Es besteht die Gefahr von psychischer und körperlicher Abhängigkeit!


Safer Use
Um die Risiken, die durch den Konsum von PCP entstehen zu reduzieren, solltest du einige Hinweise beachten:

Personen, die unter Bluthochdruck leiden, sollten auf keinen Fall PCP konsumieren, da PCP blutdrucksteigernd wirkt.
Vom Mischkonsum mit anderen legalen sowie illegalen Drogen ist aufgrund unvorhersehbarer gesundheitlicher Folgen abzuraten.
Du solltest PCP auf keinen Fall intravenös gebrauchen, da dieses besonders gefährlich ist.
PCP sollte nicht auf vollen Magen eingenommen werden, also mindestens eine Stunde vorher nichts essen.
PCP ist keine Tanz- bzw. Partydroge.
Während des Rausches hörst du einige Frequenzen nicht mehr, dennoch solltest du  Musik leise hören bzw. Ohrstöpsel verwenden, um dein Hörvermögen nicht zu schädigen.
Auf PCP besteht eine erhöhte Unfall- und Verletzungsgefahr. Deswegen besser nicht allein und nicht in gefährlicher Umgebung (Baustellen, Dächer) konsumieren.
Durch den Konsum von PCP können Psychosen hervorgerufen und ausgelöst werden, psychisch vorbelastete Personen sind besonders gefährdet und sollten deshalb auf PCP verzichten.
Bei Notfällen: Giftnotruf : 0361 730730 oder Notruf 112.

BtMG
Erwerb, Handel und Herstellung von PCP sind laut BtMG verboten.


Schwangerschaft
Zu diesem Punkt sind leider kaum Informationen verfügbar, so dass wir euch im Moment keine Aufklärung zum Thema PCP und Schwangerschaft/ Stillzeit bieten können.

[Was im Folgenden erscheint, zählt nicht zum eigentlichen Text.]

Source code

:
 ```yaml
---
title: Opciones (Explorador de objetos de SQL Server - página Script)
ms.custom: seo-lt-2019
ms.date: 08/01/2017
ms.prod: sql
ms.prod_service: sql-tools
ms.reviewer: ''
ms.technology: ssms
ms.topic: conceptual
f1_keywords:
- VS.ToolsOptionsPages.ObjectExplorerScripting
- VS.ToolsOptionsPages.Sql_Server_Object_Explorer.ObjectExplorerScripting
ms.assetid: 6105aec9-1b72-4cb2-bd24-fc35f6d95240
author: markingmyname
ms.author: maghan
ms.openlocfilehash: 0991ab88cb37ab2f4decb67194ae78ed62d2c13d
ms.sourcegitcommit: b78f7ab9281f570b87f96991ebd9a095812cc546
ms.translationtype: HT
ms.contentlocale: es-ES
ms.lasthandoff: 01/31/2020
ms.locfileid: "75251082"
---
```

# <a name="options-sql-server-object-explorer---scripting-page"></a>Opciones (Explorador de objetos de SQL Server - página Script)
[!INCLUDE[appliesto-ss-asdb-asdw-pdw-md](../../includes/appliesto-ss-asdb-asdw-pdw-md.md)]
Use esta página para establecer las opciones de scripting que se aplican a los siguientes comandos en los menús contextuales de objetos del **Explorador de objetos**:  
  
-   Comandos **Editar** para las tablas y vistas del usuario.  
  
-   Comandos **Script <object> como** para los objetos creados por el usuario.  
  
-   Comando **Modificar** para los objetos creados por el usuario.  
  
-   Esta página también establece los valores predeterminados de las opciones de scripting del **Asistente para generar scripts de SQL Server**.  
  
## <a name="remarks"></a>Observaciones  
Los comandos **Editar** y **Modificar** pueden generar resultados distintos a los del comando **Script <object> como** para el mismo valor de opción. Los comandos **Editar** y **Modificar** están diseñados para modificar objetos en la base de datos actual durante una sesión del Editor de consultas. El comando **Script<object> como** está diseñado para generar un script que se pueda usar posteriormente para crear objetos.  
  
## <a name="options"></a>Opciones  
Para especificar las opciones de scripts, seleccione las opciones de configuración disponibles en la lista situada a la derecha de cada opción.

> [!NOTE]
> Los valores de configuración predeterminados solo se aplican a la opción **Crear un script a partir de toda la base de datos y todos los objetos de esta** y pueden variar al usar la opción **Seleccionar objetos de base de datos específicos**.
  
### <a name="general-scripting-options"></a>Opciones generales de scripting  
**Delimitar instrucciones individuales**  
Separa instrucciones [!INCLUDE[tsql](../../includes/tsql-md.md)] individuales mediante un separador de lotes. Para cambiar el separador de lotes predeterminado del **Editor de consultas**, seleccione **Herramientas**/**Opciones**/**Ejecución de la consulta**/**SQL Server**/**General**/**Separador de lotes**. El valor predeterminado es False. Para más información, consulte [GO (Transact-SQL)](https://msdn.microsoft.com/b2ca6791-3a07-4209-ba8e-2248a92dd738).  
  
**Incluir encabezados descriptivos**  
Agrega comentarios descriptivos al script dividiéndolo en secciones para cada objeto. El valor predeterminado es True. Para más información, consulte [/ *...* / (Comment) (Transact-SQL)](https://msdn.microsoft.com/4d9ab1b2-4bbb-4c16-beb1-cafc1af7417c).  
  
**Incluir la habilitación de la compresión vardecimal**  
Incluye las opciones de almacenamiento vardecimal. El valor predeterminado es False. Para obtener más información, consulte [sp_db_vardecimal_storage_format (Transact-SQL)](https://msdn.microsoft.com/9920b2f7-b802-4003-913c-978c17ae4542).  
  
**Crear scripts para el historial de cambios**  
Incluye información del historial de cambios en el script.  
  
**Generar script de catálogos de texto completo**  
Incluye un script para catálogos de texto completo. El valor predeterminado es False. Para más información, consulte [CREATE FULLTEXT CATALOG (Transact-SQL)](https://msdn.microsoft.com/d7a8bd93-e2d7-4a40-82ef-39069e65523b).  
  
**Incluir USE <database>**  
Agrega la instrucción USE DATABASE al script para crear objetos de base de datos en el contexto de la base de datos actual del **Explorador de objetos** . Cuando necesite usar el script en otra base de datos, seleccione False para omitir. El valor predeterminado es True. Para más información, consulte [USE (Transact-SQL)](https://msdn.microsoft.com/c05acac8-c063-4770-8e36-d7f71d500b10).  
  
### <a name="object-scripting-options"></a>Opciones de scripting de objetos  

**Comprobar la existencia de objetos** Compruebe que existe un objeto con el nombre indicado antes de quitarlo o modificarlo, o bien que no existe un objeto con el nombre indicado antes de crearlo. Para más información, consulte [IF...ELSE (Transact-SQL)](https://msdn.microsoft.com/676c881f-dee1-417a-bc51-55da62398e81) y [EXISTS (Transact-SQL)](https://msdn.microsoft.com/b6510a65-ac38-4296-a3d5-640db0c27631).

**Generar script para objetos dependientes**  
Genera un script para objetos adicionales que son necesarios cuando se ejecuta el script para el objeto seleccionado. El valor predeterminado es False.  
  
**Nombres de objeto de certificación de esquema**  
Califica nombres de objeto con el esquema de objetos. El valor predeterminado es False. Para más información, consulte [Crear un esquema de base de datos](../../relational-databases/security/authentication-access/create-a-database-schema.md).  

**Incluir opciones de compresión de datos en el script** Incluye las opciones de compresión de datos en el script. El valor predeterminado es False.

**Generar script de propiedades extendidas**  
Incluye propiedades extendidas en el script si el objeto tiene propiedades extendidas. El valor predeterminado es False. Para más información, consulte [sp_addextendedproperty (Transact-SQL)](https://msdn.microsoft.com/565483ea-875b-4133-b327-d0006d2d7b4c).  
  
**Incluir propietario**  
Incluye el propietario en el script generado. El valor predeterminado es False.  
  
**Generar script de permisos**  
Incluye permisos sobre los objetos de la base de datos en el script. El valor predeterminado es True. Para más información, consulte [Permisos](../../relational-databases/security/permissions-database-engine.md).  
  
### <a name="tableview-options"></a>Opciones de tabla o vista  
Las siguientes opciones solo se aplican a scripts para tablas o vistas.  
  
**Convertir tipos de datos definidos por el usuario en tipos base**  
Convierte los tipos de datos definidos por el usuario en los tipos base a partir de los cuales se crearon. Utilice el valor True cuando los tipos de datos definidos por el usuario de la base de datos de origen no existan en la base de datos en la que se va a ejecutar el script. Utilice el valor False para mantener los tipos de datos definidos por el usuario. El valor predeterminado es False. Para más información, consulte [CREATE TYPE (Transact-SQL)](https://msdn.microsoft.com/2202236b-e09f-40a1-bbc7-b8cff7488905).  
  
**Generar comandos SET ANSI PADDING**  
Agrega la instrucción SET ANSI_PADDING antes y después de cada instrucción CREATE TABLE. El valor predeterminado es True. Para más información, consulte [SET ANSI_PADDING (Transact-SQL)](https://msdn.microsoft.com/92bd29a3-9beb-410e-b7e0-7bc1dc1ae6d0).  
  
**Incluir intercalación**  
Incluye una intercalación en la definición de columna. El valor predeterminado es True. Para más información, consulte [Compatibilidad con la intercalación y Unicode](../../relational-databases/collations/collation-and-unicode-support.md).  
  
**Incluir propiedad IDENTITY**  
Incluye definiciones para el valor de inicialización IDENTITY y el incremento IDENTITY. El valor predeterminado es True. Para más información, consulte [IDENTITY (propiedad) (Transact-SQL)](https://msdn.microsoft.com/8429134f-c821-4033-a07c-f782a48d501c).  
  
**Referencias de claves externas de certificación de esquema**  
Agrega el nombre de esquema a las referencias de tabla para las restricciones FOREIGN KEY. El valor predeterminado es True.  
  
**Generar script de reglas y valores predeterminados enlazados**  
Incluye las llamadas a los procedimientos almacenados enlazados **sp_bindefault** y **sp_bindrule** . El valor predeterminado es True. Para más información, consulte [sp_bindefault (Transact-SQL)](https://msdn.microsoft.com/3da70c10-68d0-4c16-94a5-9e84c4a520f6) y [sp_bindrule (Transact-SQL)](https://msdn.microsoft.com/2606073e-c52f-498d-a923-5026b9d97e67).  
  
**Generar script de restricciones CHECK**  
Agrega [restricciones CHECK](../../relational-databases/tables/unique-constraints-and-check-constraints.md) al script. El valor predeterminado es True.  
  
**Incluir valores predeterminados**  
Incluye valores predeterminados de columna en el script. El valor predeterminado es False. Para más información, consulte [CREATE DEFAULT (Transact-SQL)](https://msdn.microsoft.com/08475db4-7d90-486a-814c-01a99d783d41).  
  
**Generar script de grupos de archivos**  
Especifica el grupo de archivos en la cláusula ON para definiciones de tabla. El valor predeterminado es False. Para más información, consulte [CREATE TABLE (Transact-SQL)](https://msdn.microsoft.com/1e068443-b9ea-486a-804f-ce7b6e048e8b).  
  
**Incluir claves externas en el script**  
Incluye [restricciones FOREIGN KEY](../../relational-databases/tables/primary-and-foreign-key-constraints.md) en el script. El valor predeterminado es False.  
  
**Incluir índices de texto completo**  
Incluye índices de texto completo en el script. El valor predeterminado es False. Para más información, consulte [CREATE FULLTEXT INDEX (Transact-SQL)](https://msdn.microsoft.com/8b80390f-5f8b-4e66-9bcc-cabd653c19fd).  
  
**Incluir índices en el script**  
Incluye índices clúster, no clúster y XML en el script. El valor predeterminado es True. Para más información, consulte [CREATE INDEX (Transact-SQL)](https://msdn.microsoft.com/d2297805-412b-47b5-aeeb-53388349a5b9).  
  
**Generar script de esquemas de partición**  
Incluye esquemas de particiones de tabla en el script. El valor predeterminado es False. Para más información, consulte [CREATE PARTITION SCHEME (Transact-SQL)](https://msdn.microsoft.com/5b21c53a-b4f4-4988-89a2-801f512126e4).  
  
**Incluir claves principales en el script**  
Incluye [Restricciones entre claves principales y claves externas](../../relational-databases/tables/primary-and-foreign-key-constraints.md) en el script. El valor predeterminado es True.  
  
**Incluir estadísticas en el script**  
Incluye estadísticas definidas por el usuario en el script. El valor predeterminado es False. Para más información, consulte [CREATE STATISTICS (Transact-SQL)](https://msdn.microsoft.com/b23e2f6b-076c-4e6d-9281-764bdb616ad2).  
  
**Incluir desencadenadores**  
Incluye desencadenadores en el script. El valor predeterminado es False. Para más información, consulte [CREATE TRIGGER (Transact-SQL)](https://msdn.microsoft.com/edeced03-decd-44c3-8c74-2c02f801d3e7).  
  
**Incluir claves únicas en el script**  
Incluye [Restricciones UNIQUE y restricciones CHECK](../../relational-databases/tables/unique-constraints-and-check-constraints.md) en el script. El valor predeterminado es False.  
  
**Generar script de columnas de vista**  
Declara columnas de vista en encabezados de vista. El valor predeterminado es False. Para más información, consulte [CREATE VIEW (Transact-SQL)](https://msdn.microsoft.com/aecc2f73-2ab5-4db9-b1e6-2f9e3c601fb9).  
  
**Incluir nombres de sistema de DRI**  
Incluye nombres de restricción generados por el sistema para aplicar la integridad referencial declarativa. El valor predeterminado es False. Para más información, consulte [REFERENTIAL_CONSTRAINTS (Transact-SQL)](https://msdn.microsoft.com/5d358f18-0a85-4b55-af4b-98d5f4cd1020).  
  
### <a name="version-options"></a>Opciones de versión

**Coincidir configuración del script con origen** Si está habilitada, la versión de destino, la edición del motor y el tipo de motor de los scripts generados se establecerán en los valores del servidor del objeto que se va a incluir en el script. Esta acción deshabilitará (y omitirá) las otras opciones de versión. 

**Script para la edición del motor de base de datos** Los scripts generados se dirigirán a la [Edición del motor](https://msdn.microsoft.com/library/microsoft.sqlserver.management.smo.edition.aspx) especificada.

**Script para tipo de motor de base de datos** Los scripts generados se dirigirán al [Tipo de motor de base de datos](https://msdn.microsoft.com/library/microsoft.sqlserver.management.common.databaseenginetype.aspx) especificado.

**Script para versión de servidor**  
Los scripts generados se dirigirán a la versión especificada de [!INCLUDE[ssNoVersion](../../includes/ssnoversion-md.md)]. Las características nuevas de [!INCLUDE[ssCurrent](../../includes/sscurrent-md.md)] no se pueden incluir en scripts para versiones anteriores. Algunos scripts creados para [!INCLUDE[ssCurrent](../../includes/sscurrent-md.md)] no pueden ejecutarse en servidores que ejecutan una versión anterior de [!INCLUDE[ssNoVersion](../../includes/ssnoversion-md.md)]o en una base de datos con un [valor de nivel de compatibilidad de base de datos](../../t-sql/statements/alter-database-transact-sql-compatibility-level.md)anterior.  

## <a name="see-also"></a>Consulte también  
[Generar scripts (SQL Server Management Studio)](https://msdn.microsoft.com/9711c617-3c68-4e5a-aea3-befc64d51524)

Es ist jedoch ebenfalls anzunehmen, das das Risiko einer Frühgeburt durch PCP während der Schwangerschaft, wegen der gebärmutterkontrahierenden Wirkung besteht. Durch die mögliche Bewusstlosigkeit bei dem Konsum von PCP, ist mit einer Unterversorgung des Organismus zu rechnen und somit wird auch das ungeborene Leben geschädigt. Zudem ist durch die Verletzungs- und Selbstschädigungsgefahr, im Sinne von möglichen Stürzen, der Fötus gefährdet. Es besteht die Gefahr, sich zu verletzen und es nicht einmal zu merken, da das Schmerzempfinden mehr oder weniger ausgeschaltet ist.

Wir geben auch zu bedenken, dass allein ein psychisches Ungleichgewicht, Angst - oder Panikzustände bei der Mutter, sich erheblich auf die psychische Verfassung des Kindes auswirken kann.
Die Einnahme von Drogen in der Schwangerschaft und Stillzeit sollte unbedingt unterlassen werden.

Laut § 29 ff Betäubungsmittelgesetz werden für Herstellung/ Anbau, Handel, Einfuhr/ Ausfuhr, Abgabe, Besitz u.ä. von Betäubungsmitteln Freiheitsstrafen von bis zu 5 Jahren oder Geldstrafen verhängt.
Deshalb möchten wir, das Drogerie-Team, hiermit ausdrücklich darauf hinweisen, dass die hier aufgeführten Darstellungen rein informativen Charakter besitzen.
Sie stellen keine Anleitung bzw. Aufforderung zum Konsum illegaler sowie legaler Drogen dar.